Alex Tabarrok relays a suggestion today from climate skeptic Ross McKitrick for a carbon tax that would be tied to changes in global temperatures. If temps go up, the tax goes up. If they don’t, the tax stays low. “In theory, both climate change proponents and skeptics ought to agree to this proposal, but I predict the proponents will object,” Tabarrok says, and sure enough:
Addendum: As predicted most of the objections (in the comments) are from climate change proponents. In essence, they argue that the problem is so serious that we must act before the evidence is in. Aside from the obvious epistemic problems with such a position do note that a) this is a way of getting agreement where otherwise there might be none b) the tax can be non-linear so it rises (in Bayesian fashion) with the strength of the evidence, i.e. the tax need not always lag.
I know this is my usual cynicism showing, but I suspect pretty strongly that (a) is just wrong. Conservatives will never agree to anything like this as long as they’re caught in their current cocoon of base pandering denialism and obstruction. There might be individual conservatives out in think tank land who are willing to discuss this in an academic fashion, but real-world political conservatives almost unanimously think global warming is a hoax designed to allow liberals to take command of the economy. As long as that’s the case, I think ideas like this will never gain any traction.
As for (b), the devil’s in the details. The problem is that temperatures lag CO2 increases, and CO2 stays in the atmosphere essentially forever. By the time temperatures have actually risen, say, 2°C, CO2 concentrations will already be above 500 ppm and there will be nothing we can do to bring them down. A big carbon tax at that point will have no effect at all. We need a tax that anticipates future changes, not one that reacts to them.
So what, then, would “strength of the evidence” mean in practice?

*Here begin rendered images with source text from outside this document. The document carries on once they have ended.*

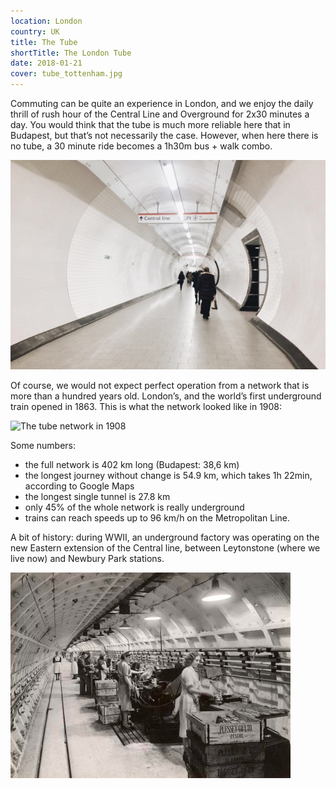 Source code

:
 ```yaml
---
location: London
country: UK
title: The Tube
shortTitle: The London Tube
date: 2018-01-21
cover: tube_tottenham.jpg
---
```


Commuting can be quite an experience in London, and we enjoy the daily thrill of rush hour of the Central Line and Overground for 2x30 minutes a day. You would think that the tube is much more reliable here that in Budapest, but that’s not necessarily the case. However, when here there is no tube, a 30 minute ride becomes a 1h30m bus + walk combo.

![Tottenham Court Road underground](../../img/tube_tottenham.jpg)

Of course, we would not expect perfect operation from a network that is more than a hundred years old. London’s, and the world’s first underground train opened in 1863. This is what the network looked like in 1908:

![The tube network in 1908](https://upload.wikimedia.org/wikipedia/commons/9/90/Tube_map_1908-2.jpg)

Some numbers:

- the full network is 402 km long (Budapest: 38,6 km)
- the longest journey without change is 54.9 km, which takes 1h 22min, according to Google Maps
- the longest single tunnel is 27.8 km
- only 45% of the whole network is really underground
- trains can reach speeds up to 96 km/h on the Metropolitan Line.

A bit of history: during WWII, an underground factory was operating on the new Eastern extension of the Central line, between Leytonstone (where we live now) and Newbury Park stations.

![](../../img/underground_factory.png)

Since CO2 is a precursor to climate change, we inevitably have to rely on models of some kind to predict future temperatures. But skeptics don’t trust climate models, so McKitrick proposes instead a relatively simple function tied to a specific measure of temperature increase:
I suggest that for measuring the effect of greenhouse gases, s(t) should be defined as the mean temperature of the tropical troposphere. Both the UAH and RSS series for the tropical troposphere are updated monthly on-line. I will take the simple annual mean of these two as the appropriate measure.
….[Constants are selected so that the tax in 2002] is $15 per metric tonne of carbon equivalent, in line with the average of about 100 studies of the per-tonne marginal global costs of greenhouse gases as reported in Tol (2005)….As shown in Table 2, [the tax] falls below zero for much of the time prior to the late 1990s. The value reaches a peak of $35.60 in 1998, falls to $15 as of 2002 and is at $8.93 as of 2007.
As I said, I don’t think this kind of proposal is meaningful in the current political climate, but as a talking point it could be interesting. Obviously the precise nature of the tax (how big it is, how sensitive it is to temperature changes, whether it should change annually or be set on the basis of a multi-year moving average, etc.) is all debatable. But what about the basic idea? If it were politically feasible, and not just a distraction from real-world proposals, would something like this be a good idea?